Until the national debt is retired and the federal reserve is abolished, all paper currency of the United States should feature the picture of Alfred E. Neuman on the face.

I would prefer citizens, especially rebellious citizens on the currency as opposed to persons associated with the government.  (The founders are not objectionable as they were in pursuit of liberty and overthrew tyranny therefore symbolize a philosophy I support and would like to see prevail again.  I like lady liberty for that reason.
Also appropriate might be images.of the natural wonders of the US, and presently, given the actions of the Federal Reserve and  Washington’s Crater Lake would appear quite apropos. 

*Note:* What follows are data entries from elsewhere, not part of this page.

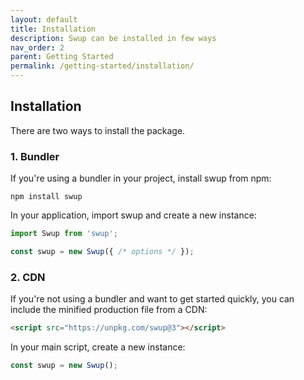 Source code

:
 ```yaml
---
layout: default
title: Installation
description: Swup can be installed in few ways
nav_order: 2
parent: Getting Started
permalink: /getting-started/installation/
---
```


## Installation

There are two ways to install the package.

### 1. Bundler

If you're using a bundler in your project, install swup from npm:

```shell
npm install swup
```

In your application, import swup and create a new instance:

```js
import Swup from 'swup';

const swup = new Swup({ /* options */ });
```

### 2. CDN

If you're not using a bundler and want to get started quickly, you can include the minified production file from a CDN:

```html
<script src="https://unpkg.com/swup@3"></script>
```

In your main script, create a new instance:

```javascript
const swup = new Swup();
```
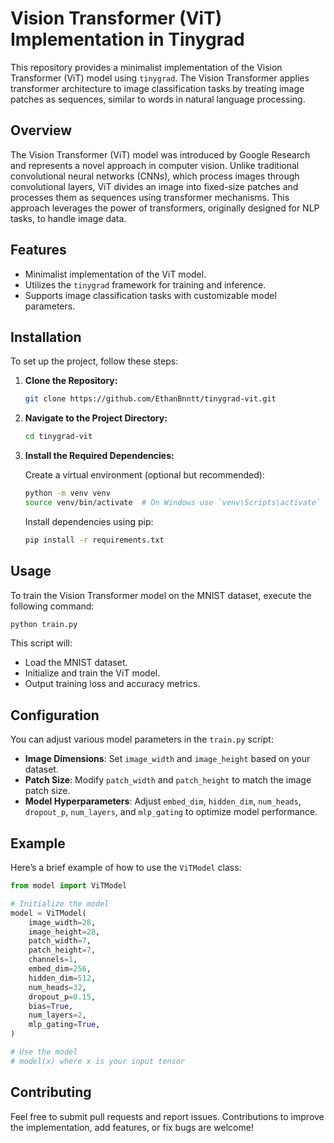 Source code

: # Vision Transformer (ViT) Implementation in Tinygrad

This repository provides a minimalist implementation of the Vision Transformer (ViT) model using `tinygrad`. The Vision Transformer applies transformer architecture to image classification tasks by treating image patches as sequences, similar to words in natural language processing.

## Overview

The Vision Transformer (ViT) model was introduced by Google Research and represents a novel approach in computer vision. Unlike traditional convolutional neural networks (CNNs), which process images through convolutional layers, ViT divides an image into fixed-size patches and processes them as sequences using transformer mechanisms. This approach leverages the power of transformers, originally designed for NLP tasks, to handle image data.

## Features

- Minimalist implementation of the ViT model.
- Utilizes the `tinygrad` framework for training and inference.
- Supports image classification tasks with customizable model parameters.

## Installation

To set up the project, follow these steps:

1. **Clone the Repository:**

   ```bash
   git clone https://github.com/EthanBnntt/tinygrad-vit.git
   ```

2. **Navigate to the Project Directory:**

   ```bash
   cd tinygrad-vit
   ```

3. **Install the Required Dependencies:**

   Create a virtual environment (optional but recommended):

   ```bash
   python -m venv venv
   source venv/bin/activate  # On Windows use `venv\Scripts\activate`
   ```

   Install dependencies using pip:

   ```bash
   pip install -r requirements.txt
   ```

## Usage

To train the Vision Transformer model on the MNIST dataset, execute the following command:

```bash
python train.py
```

This script will:

- Load the MNIST dataset.
- Initialize and train the ViT model.
- Output training loss and accuracy metrics.

## Configuration

You can adjust various model parameters in the `train.py` script:

- **Image Dimensions**: Set `image_width` and `image_height` based on your dataset.
- **Patch Size**: Modify `patch_width` and `patch_height` to match the image patch size.
- **Model Hyperparameters**: Adjust `embed_dim`, `hidden_dim`, `num_heads`, `dropout_p`, `num_layers`, and `mlp_gating` to optimize model performance.

## Example

Here’s a brief example of how to use the `ViTModel` class:

```python
from model import ViTModel

# Initialize the model
model = ViTModel(
    image_width=28,
    image_height=28,
    patch_width=7,
    patch_height=7,
    channels=1,
    embed_dim=256,
    hidden_dim=512,
    num_heads=32,
    dropout_p=0.15,
    bias=True,
    num_layers=2,
    mlp_gating=True,
)

# Use the model
# model(x) where x is your input tensor
```

## Contributing

Feel free to submit pull requests and report issues. Contributions to improve the implementation, add features, or fix bugs are welcome!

I love your title, citing the song that identified the “Big Dipper” constellation, always to the north for runaway slaves lost in the woods.  It was the compas of the underground railway to liberty, which Tubman personifies.

But maybe in as few years we will have PRIVATE notes of this kind, that people can carry and trade with each other, perhaps bearing a “denomination” of “One 50th Ounce Gold, or $25 whichever is greater.”

 The 1/50 ounce detail is in 32USC5112(i).  A private banknote like that would be just as much “legal tender” as the Federal Reserve Accounting Unit Dollars you have today.  Debit accounts in “gold dollars” are already available from UPMA.org

So a Private Banknote could have Andrew Jackson featured on it, just as the Tubman note now will have begun.  Jackson was a famous enemy of the Bank of the United States, the fed of its day.  He vetoed it, killed it off.

Free banking did not follow happily, however, due to State governments and their bank regulations.  Get government out of the whole thing.

What difference does it make? Government is doing its best to make this a cashless society. Changing the faces on currency is an empty gesture to PC. Assuming that the change absolutely had to be made, then I would have chosen Frederick Douglass.

This is nothing more than an insane surrender to meaningless PC. The excuses and rationalizations that you offer for this also appear to be weak and unfounded.  Will Ms. Tubman be carrying her famous pistol or will that have to be another PC adjustment? 

Ms Tubman carried a pistol, that fact should be noted, along with the fact she it was her constitutional right, she was not a member of the militia, and it was necessitated for her personal safety against a wrongful government and its agents.